ASSIGNMENT:
Determine how many lines in the material hold the string "currentKycStatusDescription", then reply with that number only.

───── RECORDED DATA

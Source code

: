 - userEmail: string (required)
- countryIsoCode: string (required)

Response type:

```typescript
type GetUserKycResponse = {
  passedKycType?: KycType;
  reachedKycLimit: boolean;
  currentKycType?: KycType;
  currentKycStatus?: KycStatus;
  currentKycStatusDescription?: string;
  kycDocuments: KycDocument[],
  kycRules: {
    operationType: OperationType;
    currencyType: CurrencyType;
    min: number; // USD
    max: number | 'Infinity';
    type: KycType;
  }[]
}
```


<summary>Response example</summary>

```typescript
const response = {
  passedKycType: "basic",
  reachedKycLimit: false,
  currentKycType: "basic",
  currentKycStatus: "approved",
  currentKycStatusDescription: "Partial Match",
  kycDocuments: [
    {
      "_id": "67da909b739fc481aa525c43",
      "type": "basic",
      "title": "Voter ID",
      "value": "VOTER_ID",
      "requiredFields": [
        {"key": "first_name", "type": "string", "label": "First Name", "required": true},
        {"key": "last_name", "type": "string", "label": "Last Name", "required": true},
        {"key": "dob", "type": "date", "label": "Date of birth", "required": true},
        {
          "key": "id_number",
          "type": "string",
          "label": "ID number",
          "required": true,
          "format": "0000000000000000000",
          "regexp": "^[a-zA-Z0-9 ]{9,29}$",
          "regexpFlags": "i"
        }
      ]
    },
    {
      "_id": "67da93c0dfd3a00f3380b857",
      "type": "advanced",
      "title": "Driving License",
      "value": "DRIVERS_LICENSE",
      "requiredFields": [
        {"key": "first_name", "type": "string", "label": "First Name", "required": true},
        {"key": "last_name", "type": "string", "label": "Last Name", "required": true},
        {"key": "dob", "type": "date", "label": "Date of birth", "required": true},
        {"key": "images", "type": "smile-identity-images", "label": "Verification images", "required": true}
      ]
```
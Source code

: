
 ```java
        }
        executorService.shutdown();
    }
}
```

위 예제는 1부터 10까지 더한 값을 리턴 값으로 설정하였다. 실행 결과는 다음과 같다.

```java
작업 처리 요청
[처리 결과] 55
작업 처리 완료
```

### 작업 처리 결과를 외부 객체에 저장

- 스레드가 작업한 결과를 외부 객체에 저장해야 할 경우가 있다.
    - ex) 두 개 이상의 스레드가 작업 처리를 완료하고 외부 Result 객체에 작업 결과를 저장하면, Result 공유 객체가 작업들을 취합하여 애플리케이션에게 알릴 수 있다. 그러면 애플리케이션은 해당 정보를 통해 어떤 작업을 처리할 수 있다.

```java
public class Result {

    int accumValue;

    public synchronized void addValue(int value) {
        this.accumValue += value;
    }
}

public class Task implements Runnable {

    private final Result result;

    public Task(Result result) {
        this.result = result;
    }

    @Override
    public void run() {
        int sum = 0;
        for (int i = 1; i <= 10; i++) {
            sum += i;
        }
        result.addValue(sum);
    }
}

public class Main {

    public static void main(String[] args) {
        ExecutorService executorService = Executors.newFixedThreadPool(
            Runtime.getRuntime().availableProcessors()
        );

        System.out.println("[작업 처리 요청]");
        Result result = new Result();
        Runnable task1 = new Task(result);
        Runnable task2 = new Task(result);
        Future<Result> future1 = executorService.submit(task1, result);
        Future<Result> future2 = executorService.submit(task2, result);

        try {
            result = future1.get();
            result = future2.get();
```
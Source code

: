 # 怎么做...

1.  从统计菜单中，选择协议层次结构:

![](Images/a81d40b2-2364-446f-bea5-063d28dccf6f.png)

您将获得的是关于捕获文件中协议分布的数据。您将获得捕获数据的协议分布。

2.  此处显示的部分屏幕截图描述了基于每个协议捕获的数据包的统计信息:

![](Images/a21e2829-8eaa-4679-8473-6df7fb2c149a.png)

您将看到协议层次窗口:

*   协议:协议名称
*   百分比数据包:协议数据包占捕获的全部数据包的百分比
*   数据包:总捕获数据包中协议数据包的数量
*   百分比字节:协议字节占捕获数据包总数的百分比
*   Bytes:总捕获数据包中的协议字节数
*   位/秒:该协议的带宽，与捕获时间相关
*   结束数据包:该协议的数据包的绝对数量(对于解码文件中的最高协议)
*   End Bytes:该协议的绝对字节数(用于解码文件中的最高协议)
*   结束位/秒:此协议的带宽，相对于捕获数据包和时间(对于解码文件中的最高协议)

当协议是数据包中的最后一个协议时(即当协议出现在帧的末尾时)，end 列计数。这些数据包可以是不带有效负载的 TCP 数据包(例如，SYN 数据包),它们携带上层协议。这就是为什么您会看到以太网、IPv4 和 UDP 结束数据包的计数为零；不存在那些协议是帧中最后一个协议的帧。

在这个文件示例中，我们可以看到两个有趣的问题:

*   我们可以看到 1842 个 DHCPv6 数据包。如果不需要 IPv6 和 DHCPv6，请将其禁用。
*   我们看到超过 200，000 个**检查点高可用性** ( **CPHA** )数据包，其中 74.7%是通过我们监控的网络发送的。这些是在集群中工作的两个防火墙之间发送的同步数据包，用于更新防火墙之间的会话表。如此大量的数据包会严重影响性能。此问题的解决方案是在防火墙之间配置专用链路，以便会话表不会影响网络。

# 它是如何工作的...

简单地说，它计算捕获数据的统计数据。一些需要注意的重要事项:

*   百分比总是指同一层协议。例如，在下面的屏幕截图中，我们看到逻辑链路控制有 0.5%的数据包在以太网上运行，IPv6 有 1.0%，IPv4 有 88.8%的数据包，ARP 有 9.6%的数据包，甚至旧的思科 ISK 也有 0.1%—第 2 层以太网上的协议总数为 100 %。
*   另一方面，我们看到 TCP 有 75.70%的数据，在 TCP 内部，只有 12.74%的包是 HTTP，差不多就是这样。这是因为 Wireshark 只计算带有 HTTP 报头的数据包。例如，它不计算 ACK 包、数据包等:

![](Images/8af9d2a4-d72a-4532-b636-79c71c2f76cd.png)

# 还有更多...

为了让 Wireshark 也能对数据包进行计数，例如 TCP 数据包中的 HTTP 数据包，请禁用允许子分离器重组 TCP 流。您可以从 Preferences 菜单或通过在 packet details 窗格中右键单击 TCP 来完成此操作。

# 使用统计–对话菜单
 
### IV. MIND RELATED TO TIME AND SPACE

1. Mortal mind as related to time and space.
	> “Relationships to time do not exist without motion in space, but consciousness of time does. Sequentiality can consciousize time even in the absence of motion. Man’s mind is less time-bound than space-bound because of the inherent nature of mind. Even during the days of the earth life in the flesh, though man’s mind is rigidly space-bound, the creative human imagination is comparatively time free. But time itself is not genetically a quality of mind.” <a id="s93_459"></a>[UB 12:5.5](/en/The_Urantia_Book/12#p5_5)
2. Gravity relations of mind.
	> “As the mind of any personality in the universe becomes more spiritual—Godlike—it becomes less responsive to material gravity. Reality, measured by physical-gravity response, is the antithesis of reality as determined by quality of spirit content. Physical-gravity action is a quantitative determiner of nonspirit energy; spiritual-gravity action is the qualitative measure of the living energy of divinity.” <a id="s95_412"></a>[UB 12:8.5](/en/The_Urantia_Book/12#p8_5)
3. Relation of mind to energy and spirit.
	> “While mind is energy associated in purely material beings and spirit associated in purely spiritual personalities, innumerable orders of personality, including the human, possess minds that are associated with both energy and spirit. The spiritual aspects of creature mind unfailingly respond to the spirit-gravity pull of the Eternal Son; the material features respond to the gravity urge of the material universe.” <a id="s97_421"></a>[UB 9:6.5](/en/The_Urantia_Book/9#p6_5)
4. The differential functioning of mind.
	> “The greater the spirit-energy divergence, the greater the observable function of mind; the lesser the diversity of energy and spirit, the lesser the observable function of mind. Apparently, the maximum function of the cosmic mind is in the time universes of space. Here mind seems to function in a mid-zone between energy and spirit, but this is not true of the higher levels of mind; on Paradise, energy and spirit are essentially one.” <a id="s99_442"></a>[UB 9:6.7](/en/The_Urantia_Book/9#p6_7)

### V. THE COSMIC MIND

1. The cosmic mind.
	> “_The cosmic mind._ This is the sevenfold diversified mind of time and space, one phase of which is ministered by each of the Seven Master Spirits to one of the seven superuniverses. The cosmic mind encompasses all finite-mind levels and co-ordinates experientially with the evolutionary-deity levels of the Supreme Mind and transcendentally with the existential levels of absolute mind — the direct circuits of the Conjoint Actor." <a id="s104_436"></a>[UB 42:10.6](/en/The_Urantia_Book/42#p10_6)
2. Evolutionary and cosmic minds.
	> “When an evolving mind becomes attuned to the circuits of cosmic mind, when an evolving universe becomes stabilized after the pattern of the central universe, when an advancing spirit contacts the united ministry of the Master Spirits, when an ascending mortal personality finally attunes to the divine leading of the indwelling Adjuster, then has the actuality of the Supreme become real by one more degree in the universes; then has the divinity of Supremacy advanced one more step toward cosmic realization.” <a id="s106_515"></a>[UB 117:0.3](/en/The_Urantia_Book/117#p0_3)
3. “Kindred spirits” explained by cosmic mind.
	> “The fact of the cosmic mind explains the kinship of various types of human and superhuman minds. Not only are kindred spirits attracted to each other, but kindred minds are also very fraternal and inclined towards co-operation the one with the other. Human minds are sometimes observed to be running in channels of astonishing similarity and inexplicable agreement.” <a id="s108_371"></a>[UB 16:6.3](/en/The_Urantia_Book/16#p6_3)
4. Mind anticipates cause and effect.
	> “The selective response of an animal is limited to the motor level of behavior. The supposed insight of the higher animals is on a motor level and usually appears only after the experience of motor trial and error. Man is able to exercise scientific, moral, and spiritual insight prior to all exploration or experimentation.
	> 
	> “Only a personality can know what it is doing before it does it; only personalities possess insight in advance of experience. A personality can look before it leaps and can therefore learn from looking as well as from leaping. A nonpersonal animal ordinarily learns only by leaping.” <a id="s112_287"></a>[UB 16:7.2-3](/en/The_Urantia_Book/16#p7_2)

──────────

OUTPUT FOR THIS TASK:
2